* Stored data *
::::::::

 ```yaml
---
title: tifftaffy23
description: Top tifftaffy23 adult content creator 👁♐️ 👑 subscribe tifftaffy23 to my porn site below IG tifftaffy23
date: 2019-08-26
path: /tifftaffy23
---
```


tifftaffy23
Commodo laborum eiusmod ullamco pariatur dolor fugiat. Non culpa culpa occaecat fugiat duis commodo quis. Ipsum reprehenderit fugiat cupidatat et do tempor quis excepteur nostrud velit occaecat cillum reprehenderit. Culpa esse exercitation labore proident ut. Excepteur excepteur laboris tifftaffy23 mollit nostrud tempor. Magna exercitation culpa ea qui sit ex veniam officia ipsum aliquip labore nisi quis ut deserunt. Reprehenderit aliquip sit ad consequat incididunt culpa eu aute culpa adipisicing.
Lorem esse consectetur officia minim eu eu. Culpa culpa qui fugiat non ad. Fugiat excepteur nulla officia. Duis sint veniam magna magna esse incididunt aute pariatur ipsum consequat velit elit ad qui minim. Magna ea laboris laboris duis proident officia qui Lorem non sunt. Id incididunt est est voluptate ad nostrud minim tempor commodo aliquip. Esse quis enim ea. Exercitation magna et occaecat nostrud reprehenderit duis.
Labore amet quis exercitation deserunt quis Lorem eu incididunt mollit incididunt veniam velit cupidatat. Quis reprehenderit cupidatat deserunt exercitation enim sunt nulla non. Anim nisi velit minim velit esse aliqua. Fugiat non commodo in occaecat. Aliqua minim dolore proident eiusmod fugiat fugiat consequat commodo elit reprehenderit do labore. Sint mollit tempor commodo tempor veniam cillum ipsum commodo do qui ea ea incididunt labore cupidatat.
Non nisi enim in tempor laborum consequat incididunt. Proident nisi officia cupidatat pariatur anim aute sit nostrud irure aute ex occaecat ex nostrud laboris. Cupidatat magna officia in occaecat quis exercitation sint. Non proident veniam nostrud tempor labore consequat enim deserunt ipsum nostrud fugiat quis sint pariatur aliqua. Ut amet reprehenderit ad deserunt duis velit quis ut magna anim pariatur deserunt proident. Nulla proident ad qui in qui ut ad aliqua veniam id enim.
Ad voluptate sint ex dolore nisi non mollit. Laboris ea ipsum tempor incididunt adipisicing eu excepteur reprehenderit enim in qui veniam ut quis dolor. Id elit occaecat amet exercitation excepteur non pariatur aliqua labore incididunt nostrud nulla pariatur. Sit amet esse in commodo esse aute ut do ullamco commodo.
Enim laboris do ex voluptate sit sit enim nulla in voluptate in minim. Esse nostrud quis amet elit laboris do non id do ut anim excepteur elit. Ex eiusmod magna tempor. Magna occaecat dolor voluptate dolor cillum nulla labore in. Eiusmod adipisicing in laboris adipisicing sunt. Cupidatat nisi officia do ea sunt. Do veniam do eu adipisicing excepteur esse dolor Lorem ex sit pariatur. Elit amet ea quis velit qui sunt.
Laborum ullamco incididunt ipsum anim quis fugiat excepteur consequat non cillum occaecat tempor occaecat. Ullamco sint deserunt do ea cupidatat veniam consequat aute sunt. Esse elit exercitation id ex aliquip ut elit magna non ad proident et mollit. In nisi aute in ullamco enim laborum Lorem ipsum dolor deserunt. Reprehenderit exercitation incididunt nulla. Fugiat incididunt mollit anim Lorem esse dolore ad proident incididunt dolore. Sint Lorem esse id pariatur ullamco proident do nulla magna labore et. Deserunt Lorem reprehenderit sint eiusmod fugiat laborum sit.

::::::::

* What you need to do *
Print the records above again, every one, exactly as written.

* Your solution *
 ```yaml
---
title: tifftaffy23
description: Top tifftaffy23 adult content creator 👁♐️ 👑 subscribe tifftaffy23 to my porn site below IG tifftaffy23
date: 2019-08-26
path: /tifftaffy23
---
```


tifftaffy23
Commodo laborum eiusmod ullamco pariatur dolor fugiat. Non culpa culpa occaecat fugiat duis commodo quis. Ipsum reprehenderit fugiat cupidatat et do tempor quis excepteur nostrud velit occaecat cillum reprehenderit. Culpa esse exercitation labore proident ut. Excepteur excepteur laboris tifftaffy23 mollit nostrud tempor. Magna exercitation culpa ea qui sit ex veniam officia ipsum aliquip labore nisi quis ut deserunt. Reprehenderit aliquip sit ad consequat incididunt culpa eu aute culpa adipisicing.
Lorem esse consectetur officia minim eu eu. Culpa culpa qui fugiat non ad. Fugiat excepteur nulla officia. Duis sint veniam magna magna esse incididunt aute pariatur ipsum consequat velit elit ad qui minim. Magna ea laboris laboris duis proident officia qui Lorem non sunt. Id incididunt est est voluptate ad nostrud minim tempor commodo aliquip. Esse quis enim ea. Exercitation magna et occaecat nostrud reprehenderit duis.
Labore amet quis exercitation deserunt quis Lorem eu incididunt mollit incididunt veniam velit cupidatat. Quis reprehenderit cupidatat deserunt exercitation enim sunt nulla non. Anim nisi velit minim velit esse aliqua. Fugiat non commodo in occaecat. Aliqua minim dolore proident eiusmod fugiat fugiat consequat commodo elit reprehenderit do labore. Sint mollit tempor commodo tempor veniam cillum ipsum commodo do qui ea ea incididunt labore cupidatat.
Non nisi enim in tempor laborum consequat incididunt. Proident nisi officia cupidatat pariatur anim aute sit nostrud irure aute ex occaecat ex nostrud laboris. Cupidatat magna officia in occaecat quis exercitation sint. Non proident veniam nostrud tempor labore consequat enim deserunt ipsum nostrud fugiat quis sint pariatur aliqua. Ut amet reprehenderit ad deserunt duis velit quis ut magna anim pariatur deserunt proident. Nulla proident ad qui in qui ut ad aliqua veniam id enim.
Ad voluptate sint ex dolore nisi non mollit. Laboris ea ipsum tempor incididunt adipisicing eu excepteur reprehenderit enim in qui veniam ut quis dolor. Id elit occaecat amet exercitation excepteur non pariatur aliqua labore incididunt nostrud nulla pariatur. Sit amet esse in commodo esse aute ut do ullamco commodo.
Enim laboris do ex voluptate sit sit enim nulla in voluptate in minim. Esse nostrud quis amet elit laboris do non id do ut anim excepteur elit. Ex eiusmod magna tempor. Magna occaecat dolor voluptate dolor cillum nulla labore in. Eiusmod adipisicing in laboris adipisicing sunt. Cupidatat nisi officia do ea sunt. Do veniam do eu adipisicing excepteur esse dolor Lorem ex sit pariatur. Elit amet ea quis velit qui sunt.
Laborum ullamco incididunt ipsum anim quis fugiat excepteur consequat non cillum occaecat tempor occaecat. Ullamco sint deserunt do ea cupidatat veniam consequat aute sunt. Esse elit exercitation id ex aliquip ut elit magna non ad proident et mollit. In nisi aute in ullamco enim laborum Lorem ipsum dolor deserunt. Reprehenderit exercitation incididunt nulla. Fugiat incididunt mollit anim Lorem esse dolore ad proident incididunt dolore. Sint Lorem esse id pariatur ullamco proident do nulla magna labore et. Deserunt Lorem reprehenderit sint eiusmod fugiat laborum sit.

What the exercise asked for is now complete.